◆ ASSIGNED TASK
Scan the records below and report how many lines include the string "代码规则检查配置"; the number alone will do.

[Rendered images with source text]
* * * * * * *

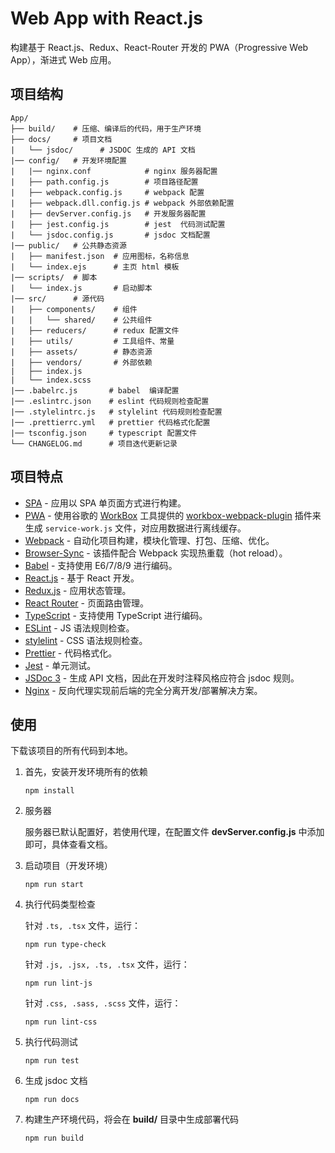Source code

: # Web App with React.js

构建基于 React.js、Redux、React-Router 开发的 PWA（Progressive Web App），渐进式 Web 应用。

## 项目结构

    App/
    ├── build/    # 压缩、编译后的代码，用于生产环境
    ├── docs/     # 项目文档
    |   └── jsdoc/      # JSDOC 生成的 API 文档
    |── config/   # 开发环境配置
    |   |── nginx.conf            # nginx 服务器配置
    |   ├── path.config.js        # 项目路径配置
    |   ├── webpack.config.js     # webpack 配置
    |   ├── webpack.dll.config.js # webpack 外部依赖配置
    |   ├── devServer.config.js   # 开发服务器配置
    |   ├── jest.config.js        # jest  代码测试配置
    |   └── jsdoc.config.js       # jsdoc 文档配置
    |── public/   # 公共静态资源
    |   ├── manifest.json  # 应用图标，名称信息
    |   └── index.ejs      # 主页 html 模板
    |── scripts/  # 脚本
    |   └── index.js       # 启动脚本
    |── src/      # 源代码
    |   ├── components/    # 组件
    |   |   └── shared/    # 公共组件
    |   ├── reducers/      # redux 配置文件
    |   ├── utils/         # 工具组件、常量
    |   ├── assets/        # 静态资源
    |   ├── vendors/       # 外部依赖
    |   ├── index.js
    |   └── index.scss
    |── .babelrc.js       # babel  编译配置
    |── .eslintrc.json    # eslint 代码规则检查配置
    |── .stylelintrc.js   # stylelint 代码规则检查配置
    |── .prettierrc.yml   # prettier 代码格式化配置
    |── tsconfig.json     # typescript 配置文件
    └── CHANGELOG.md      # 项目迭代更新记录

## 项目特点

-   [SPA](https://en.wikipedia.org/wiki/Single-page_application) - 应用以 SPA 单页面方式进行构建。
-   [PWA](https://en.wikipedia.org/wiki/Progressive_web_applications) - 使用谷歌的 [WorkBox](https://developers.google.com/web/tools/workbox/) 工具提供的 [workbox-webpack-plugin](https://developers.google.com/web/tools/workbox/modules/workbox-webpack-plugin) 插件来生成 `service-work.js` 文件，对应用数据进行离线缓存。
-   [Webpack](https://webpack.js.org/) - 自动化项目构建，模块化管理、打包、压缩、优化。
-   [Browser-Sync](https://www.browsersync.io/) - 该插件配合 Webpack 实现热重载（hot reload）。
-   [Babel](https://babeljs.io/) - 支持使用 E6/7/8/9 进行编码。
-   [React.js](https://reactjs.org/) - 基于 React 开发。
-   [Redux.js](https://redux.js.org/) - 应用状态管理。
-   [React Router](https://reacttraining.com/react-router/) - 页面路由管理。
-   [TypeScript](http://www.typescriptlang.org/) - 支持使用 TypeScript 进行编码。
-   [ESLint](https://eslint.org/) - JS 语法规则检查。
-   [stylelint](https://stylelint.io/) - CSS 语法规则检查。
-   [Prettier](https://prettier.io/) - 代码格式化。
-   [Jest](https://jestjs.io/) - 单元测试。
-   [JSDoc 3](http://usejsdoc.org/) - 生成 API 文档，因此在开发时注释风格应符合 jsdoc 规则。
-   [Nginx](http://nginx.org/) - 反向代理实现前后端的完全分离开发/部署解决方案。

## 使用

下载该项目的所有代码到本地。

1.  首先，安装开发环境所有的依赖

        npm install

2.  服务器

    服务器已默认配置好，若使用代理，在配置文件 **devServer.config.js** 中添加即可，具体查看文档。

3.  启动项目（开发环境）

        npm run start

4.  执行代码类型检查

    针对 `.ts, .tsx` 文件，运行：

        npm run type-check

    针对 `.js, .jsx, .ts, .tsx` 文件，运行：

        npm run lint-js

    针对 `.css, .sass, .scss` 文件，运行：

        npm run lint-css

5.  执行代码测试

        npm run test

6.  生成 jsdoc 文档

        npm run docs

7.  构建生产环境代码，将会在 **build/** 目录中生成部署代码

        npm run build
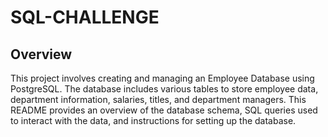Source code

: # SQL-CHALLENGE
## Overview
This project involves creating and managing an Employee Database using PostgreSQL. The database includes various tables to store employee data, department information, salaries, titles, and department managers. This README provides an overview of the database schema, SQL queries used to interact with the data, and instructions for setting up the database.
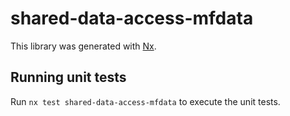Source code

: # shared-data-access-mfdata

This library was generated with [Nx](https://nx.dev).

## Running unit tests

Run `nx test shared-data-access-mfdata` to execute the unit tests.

* * * * * * *

◆ EXERCISE ANSWER
2